Generally speaking, quantifying losses concerning IPPs in regulated markets are more straight forward than those for generators that participate in deregulated markets as explained below.
As we have already discussed, there has been a general trend towards the deregulation of power markets in recent times. Even those markets that we consider to be ‘deregulated’ by modern standards, do not remain static, but are constantly adapting in an effort to achieve maximum efficiency and reliability and to minimise the environmental impact of electricity generation. In general terms , deregulation refers to reductions in the degree of central control, which in turn allows the individual participants within that market to trade with one another more freely.
In addition to allowing more freedom for participants to trade with one another, deregulated markets often have a greater number of participants at each stage of the supply chain as summarised in the below diagram:
When we are assessing BI or DSU losses associated with generators in deregulated markets, we need to understand the way in which they sell electricity. Unlike in a deregulated market, it is less likely (though certainly possible, particularly for renewables) that there will be one overarching contract or PPA. Instead there may be a large number of complex contractual agreements in place for a given generator and there will be more options available to generators in terms of how they sell electricity. It is also important to note that many companies still act as both generators and retailers in deregulated markets, so intercompany trading arrangements can be a significant factor when assessing losses depending on the exact definition of the Insured.
Whilst there will be a large number of possible permutations, the diagram below indicates some of the principal mechanisms via which generators will sell electricity and ancillary services.
In deregulated markets, not all generators will receive capacity payments, but capacity auctions may be held under which successful bidders will receive capacity payments for finite periods with the condition they meet the requisite criteria.
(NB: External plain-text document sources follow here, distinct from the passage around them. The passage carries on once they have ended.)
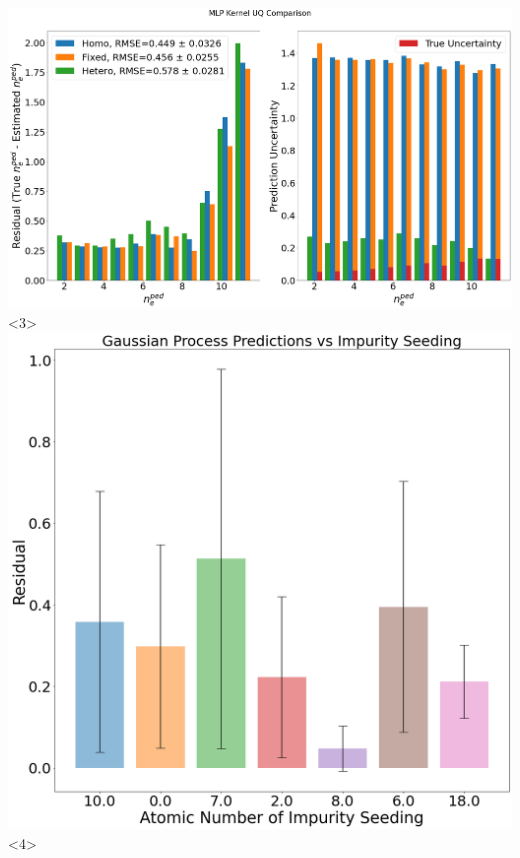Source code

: \documentclass{beamer}
\begin{document}
\begin{frame}
\begin{columns}
\includegraphics[scale=0.135]{../src/MLP_UQ_compare}<3>
\includegraphics[scale=0.2]{../src/GP_preds_impurity}<4>
\end{columns}
\end{frame}
\end{document}
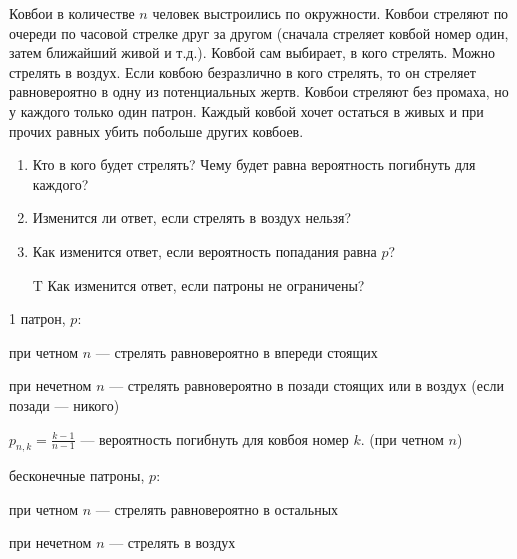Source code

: \begin{problem}[Ковбои]
Ковбои в количестве $n$ человек выстроились по окружности. Ковбои стреляют по очереди по часовой стрелке друг за другом (сначала стреляет ковбой номер один, затем ближайший живой и т.д.). Ковбой сам выбирает, в кого стрелять. Можно стрелять в воздух. Если ковбою безразлично в кого стрелять, то он стреляет равновероятно в одну из потенциальных жертв. Ковбои стреляют без промаха, но у каждого только один патрон. Каждый ковбой хочет остаться в живых и при прочих равных убить побольше других ковбоев.\par
\begin{enumerate}
\item  Кто в кого будет стрелять? Чему будет равна вероятность погибнуть для каждого? \par
\item Изменится ли ответ, если стрелять в воздух нельзя? \par
\item  Как изменится ответ, если вероятность попадания равна $p$? \par
\item[T] Как изменится ответ, если патроны не ограничены?
\end{enumerate}


\begin{sol}
1 патрон, $p$: \par
при четном $n$ — стрелять равновероятно в впереди стоящих \par
при нечетном $n$ — стрелять равновероятно в позади стоящих или в воздух (если позади — никого) \par
$p_{n,k}=\frac{k-1}{n-1}$ — вероятность погибнуть для ковбоя номер $k$. (при четном $n$) \par
бесконечные патроны, $p$: \par
при четном $n$ — стрелять равновероятно в остальных \par
при нечетном $n$ — стрелять в воздух
\end{sol}
\end{problem}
In the event that successful participants are unable to provide the necessary capacity when called upon, penalties can be incurred.
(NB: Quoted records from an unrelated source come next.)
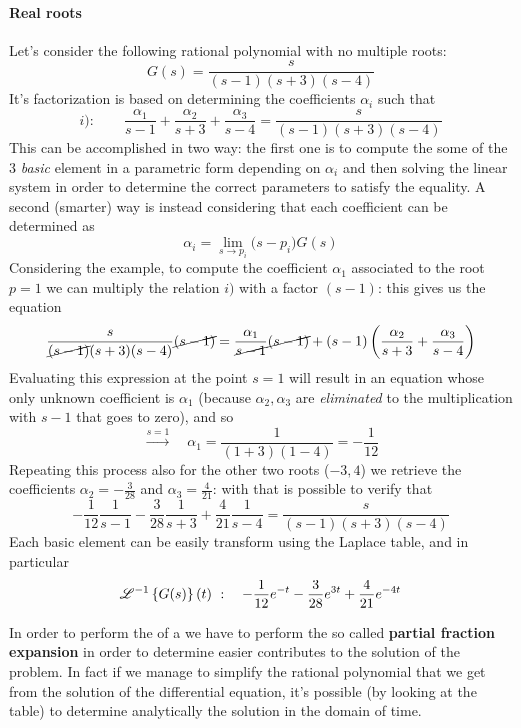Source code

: 	\paragraph{Real roots} Let's consider the following rational polynomial with no multiple roots:
	\[ G(s) = \frac{s}{(s-1)(s+3)(s-4)} \]
	It's factorization is based on determining the coefficients $\alpha_i$ such that
	\[ i): \qquad \frac{\alpha_1}{s-1} + \frac{\alpha_2}{s+3} + \frac{\alpha_3}{s-4} = \frac{s}{(s-1)(s+3)(s-4)} \]
	This can be accomplished in two way: the first one is to compute the some of the 3 \textit{basic} element in a parametric form depending on $\alpha_i$ and then solving the linear system in order to determine the correct parameters to satisfy the equality. A second (smarter) way is instead considering that each coefficient can be determined as
	\[ \alpha_i = \lim_{s\rightarrow p_i} \big(s-p_i\big) G(s) \]
	Considering the example, to compute the coefficient $\alpha_1$ associated to the root $p = 1$ we can multiply the relation $i)$ with a factor $(s-1)$: this gives us the equation
	\[ \frac{s}{\cancel{(s-1)}(s+3)(s-4)} \cancel{(s-1)}= \frac{\alpha_1}{\cancel{s-1}} \cancel{(s-1)} + {(s-1) \left( \frac{\alpha_2}{s+3} + \frac{\alpha_3}{s-4} \right)}  \]
	Evaluating this expression at the point $s=1$ will result in an equation whose only unknown coefficient is $\alpha_1$ (because $\alpha_2,\alpha_3$ are \textit{eliminated} to the multiplication with $s-1$ that goes to zero), and so
	\[\xrightarrow{s=1} \quad \alpha_1 = \frac{1}{(1+3)(1-4)} = -\frac 1 {12} \]
	Repeating this process also for the other two roots ($-3,4$) we retrieve the coefficients $\alpha_2 = -\frac 3 {28}$ and $\alpha_3 = \frac 4 {21}$: with that is possible to verify that
	\[ -\frac 1 {12} \frac 1 {s-1} - \frac 3 {28} \frac 1 {s+3} + \frac 4 {21} \frac{1}{s-4} = \frac{s}{(s-1)(s+3)(s-4)} \]
	Each basic element can be easily transform using the Laplace table, and in particular
	\[ \mathscr{L}^{-1} \left\{ G(s) \right\}(t) \ : \quad -\frac 1 {12} e^{-t} - \frac 3{28} e^{3t} + \frac 4 {21} e^{-4t} \]
	
	
	
	
	
	
	
	
	
	\vspace{3cm}


	In order to perform the  of a  we have to perform the so called \textbf{partial fraction expansion} in order to determine easier contributes to the solution of the problem. In fact if we manage to simplify the rational polynomial that we get from the solution of the differential equation, it's possible (by looking at the table) to determine analytically the solution in the domain of time.
	
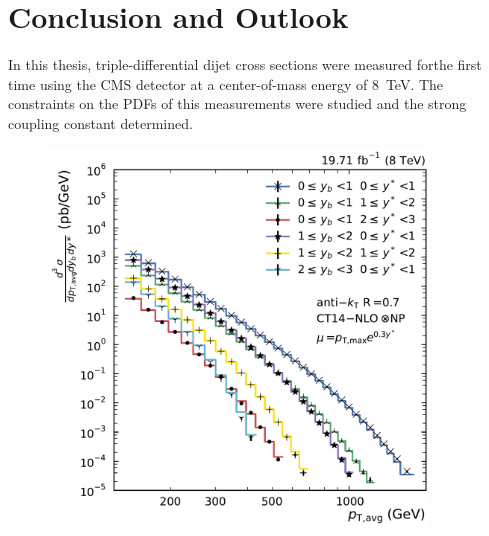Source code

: 
\chapter{Conclusion and Outlook}

In this thesis, triple-differential dijet cross sections were measured forthe
first time using the CMS detector at a center-of-mass energy of \SI{8}{\TeV}.
The constraints on the PDFs of this measurements were studied and the strong
coupling constant \asmz determined.


\begin{figure}[h!tbp]
    \centering
    \includegraphics[width=0.9\textwidth]{figures/measurement/ptavg_spectrum.pdf}\hfill
    \caption[asdf]{}
    \label{fig:measurement_result}
\end{figure}
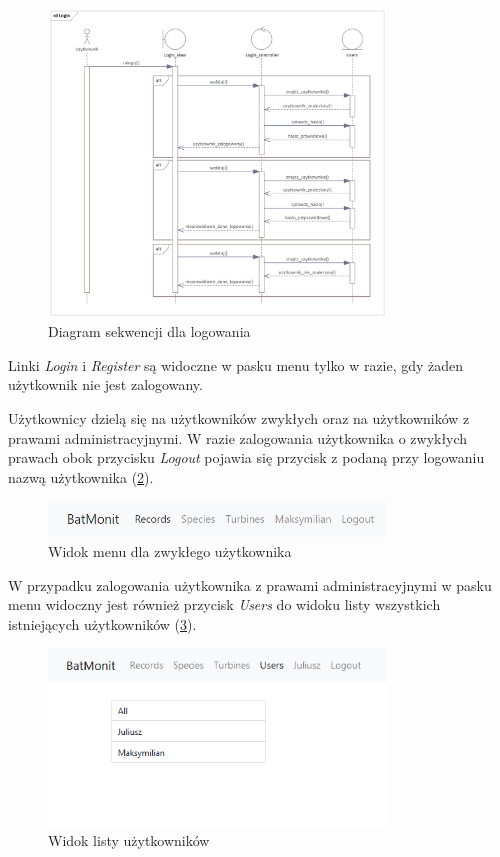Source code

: \documentclass{sprz}
\begin{document}
\begin{figure}[h]
  \centering
  \includegraphics[width=0.8\textwidth]{sprz/sequence_login}
  \caption{Diagram sekwencji dla logowania}
  \label{img:sequence_login}
\end{figure}

Linki \textit{Login} i \textit{Register} są widoczne w pasku menu tylko w razie, gdy żaden użytkownik nie jest zalogowany.

Użytkownicy dzielą się na użytkowników zwykłych oraz na użytkowników z prawami administracyjnymi. W razie zalogowania użytkownika o zwykłych prawach obok przycisku \textit{Logout} pojawia się przycisk z podaną przy logowaniu nazwą użytkownika (\ref{img:app_menu_regular_user}).

\begin{figure}[h]
  \centering
  \includegraphics[width=0.8\textwidth]{sprz/app_menu_regular_user}
  \caption{Widok menu dla zwykłego użytkownika}
  \label{img:app_menu_regular_user}
\end{figure}

W przypadku zalogowania użytkownika z prawami administracyjnymi w pasku menu widoczny jest również przycisk \textit{Users} do widoku listy wszystkich istniejących użytkowników (\ref{img:app_users}).

\begin{figure}[h]
  \centering
  \includegraphics[width=0.8\textwidth]{sprz/app_users}
  \caption{Widok listy użytkowników}
  \label{img:app_users}
\end{figure}
\end{document}
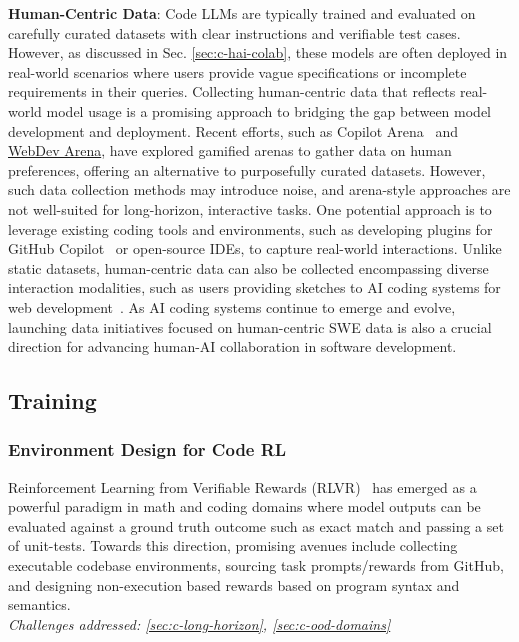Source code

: \textbf{Human-Centric Data}:
Code LLMs are typically trained and evaluated on carefully curated datasets with clear instructions and verifiable test cases. However, as discussed in Sec. \ref{sec:c-hai-colab}, these models are often deployed in real-world scenarios where users provide vague specifications or incomplete requirements in their queries. Collecting human-centric data that reflects real-world model usage is a promising approach to bridging the gap between model development and deployment. Recent efforts, such as Copilot Arena~\citep{chi2025copilotarena} and \href{https://web.lmarena.ai/}{WebDev Arena}, have explored gamified arenas to gather data on human preferences, offering an alternative to purposefully curated datasets. However, such data collection methods may introduce noise, and arena-style approaches are not well-suited for long-horizon, interactive tasks. One potential approach is to leverage existing coding tools and environments, such as developing plugins for GitHub Copilot~\citep{bajpai2024let} or open-source IDEs, to capture real-world interactions. Unlike static datasets, human-centric data can also be collected encompassing diverse interaction modalities, such as users providing sketches to AI coding systems for web development~\citep{li2024sketch2code}. As AI coding systems continue to emerge and evolve, launching data initiatives focused on human-centric SWE data is also a crucial direction for advancing human-AI collaboration in software development.


\subsection{Training}

\subsubsection{Environment Design for Code RL} \label{sec:d-rl}
\begin{tcolorbox}[colback=lightorange, boxrule=0pt, arc=5pt, outer arc=5pt]
Reinforcement Learning from Verifiable Rewards (RLVR)~\citep{lambert2025tulu3pushingfrontiers} has emerged as a powerful paradigm in math and coding domains where model outputs can be evaluated against a ground truth outcome such as exact match and passing a set of unit-tests. Towards this direction, promising avenues include collecting executable codebase environments, sourcing task prompts/rewards from GitHub, and designing non-execution based rewards based on program syntax and semantics.
\newline \\
\textit{Challenges addressed: \ref{sec:c-long-horizon}, \ref{sec:c-ood-domains}}
\end{tcolorbox}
Because generators in deregulated markets have a greater degree of freedom when determining their strategies for revenue generation, it is important to understand the Insured’s strategy, as this could have a bearing on the way in which the Insured, and the wider market, will be impacted by a loss incident. As an example, many generators attempt to minimise risk by selling forward a significant portion of planned generation and locking in prices to guarantee acceptable margins. Depending on the level of forward commitment, this may mean the generator will have to buy-back or reverse its forward positions in the event of a loss, incurring incremental costs. Equally, generators that allow for greater exposure on the day-ahead-market (“DAM”), will have a greater degree of impact on the prices in those markets, which will need to be borne in mind when modelling prices for the projected case. In future articles we will address these and other issues affecting power losses in more detail.
Global power markets are constantly evolving. When measuring BI and DSU losses incurred by generation companies, it is necessary to have a good understanding of the market(s) that an Insured operates in and the precise way in which the Insured operates within those markets. In this article, we have provided a high-level overview of the key features of the two main types of markets. In subsequent power market articles we will explore the most common issues that arise when modelling losses in these markets.